Op vijf minuten gaans van de kerk van Walscappel werkten op het veld twee boeren dicht bij de baan naar St. Omer. Ik stapte uit en
| |
| |
vroeg of zij op Walscappel het gehucht Rijkhout kenden. Volgens de oorkonden heeft het voorvaderlijk kasteel daar gestaan. Rijkhout, riekhoet, kasteel, château, puinen, ruïnen, wallen, ruïnes d'un château, zij schudden op alles even bedachtzaam als hun paarden de kop. De bisschopskerk van Sint-Omaers is een goudmijn voor genealogen. Sint-Omaers was reeds in de negende eeuw een bloeiende stad die thans boogt op de tekst van de oudste Vlaamse Schepenenverordening, een taalkundig en historisch belangrijk document. Elke handbreedte binnenmuur of vloer van de kerk draagt een naam, een wapen of een historische commemoratietekst. Er is een kapel vol dankbaarheids-ex-votos rond een miraculeus beeld. Een muur is volgeschilderd met de wapens van al de bisschoppen van Sint-Omaers. Geen enkele Waloncapelle of St. Omer heeft het tot mijter en staf gebracht. Hun rijk was meer van deze wereld en daardoor vergankelijk. Er zijn lange grafzerk- en herdenkingsteksten. Ik heb alles overlopen met de nauwlettendheid die men in het werk stelt wanneer men zeker is veel te vinden. Vruchteloos.

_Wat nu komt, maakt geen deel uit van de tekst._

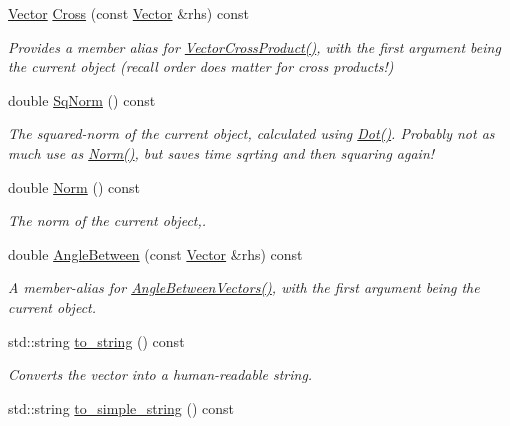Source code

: \begin{DoxyCompactItemize}
\hyperlink{classJSL_1_1Vector}{Vector} \hyperlink{classJSL_1_1Vector_a59ff98a99ebcf2b589290b9e57b8e184}{Cross} (const \hyperlink{classJSL_1_1Vector}{Vector} \&rhs) const
\begin{DoxyCompactList}\small\item\em Provides a member alias for \hyperlink{namespaceJSL_aa7816eb0cd81b74241ce460237990e70}{Vector\+Cross\+Product()}, with the first argument being the current object (recall order does matter for cross products!) \end{DoxyCompactList}\item 
double \hyperlink{classJSL_1_1Vector_ac1346e26bc981bf45d2c1c4317dac4e6}{Sq\+Norm} () const
\begin{DoxyCompactList}\small\item\em The squared-\/norm of the current object, calculated using \hyperlink{classJSL_1_1Vector_a60660b5a26e0ddace46f31699834b671}{Dot()}. Probably not as much use as \hyperlink{classJSL_1_1Vector_aa8af717591f5548ff471b6e4b28d7f9c}{Norm()}, but saves time sqrting and then squaring again! \end{DoxyCompactList}\item 
double \hyperlink{classJSL_1_1Vector_aa8af717591f5548ff471b6e4b28d7f9c}{Norm} () const
\begin{DoxyCompactList}\small\item\em The norm of the current object,. \end{DoxyCompactList}\item 
double \hyperlink{classJSL_1_1Vector_a0529640bc02ce994026184d93f43f9c3}{Angle\+Between} (const \hyperlink{classJSL_1_1Vector}{Vector} \&rhs) const
\begin{DoxyCompactList}\small\item\em A member-\/alias for \hyperlink{namespaceJSL_a09355c91f84fd99d4634bf9189fef51d}{Angle\+Between\+Vectors()}, with the first argument being the current object. \end{DoxyCompactList}\item 
std\+::string \hyperlink{classJSL_1_1Vector_a73579b4a194cc924341806a5d9ea3817}{to\+\_\+string} () const
\begin{DoxyCompactList}\small\item\em Converts the vector into a human-\/readable string. \end{DoxyCompactList}\item 
std\+::string \hyperlink{classJSL_1_1Vector_ad2d0bfdb432809a88a49f4576b0afb5a}{to\+\_\+simple\+\_\+string} () const
\item 

\end{DoxyCompactItemize}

Volgens een degelijk nederlands genealogisch werk is de zerk van burgemeester van Waelscappel nu nog in de oude kerk van Veere in Zeeland te zien en volgens een ander de zerk van Antoine de Tassis cum uxore sua Anna van Waelscappel in de kerk van de Zavel te Brussel. Ik heb ze er niet kunnen vinden. De sporen van mijn geslacht zijn uitgewist, behalve in het geheugen van oude, prachtige papieren die zorgvuldig worden bewaard te Brussel, Gent, Ieper, Oudenaarde, Utrecht en allerlei Brabantse dorpen. Ik tracht onze oude naam nu te herschrijven op nieuw papier dat weer een tijd kan meegaan. Ik kan mijn dorpje in Frans-Vlaanderen niet vergeten en als ik aan de engelse soldaat denk vraag ik mij af hoe de eenzame Henric van Walscappel in Londerzeel is beland.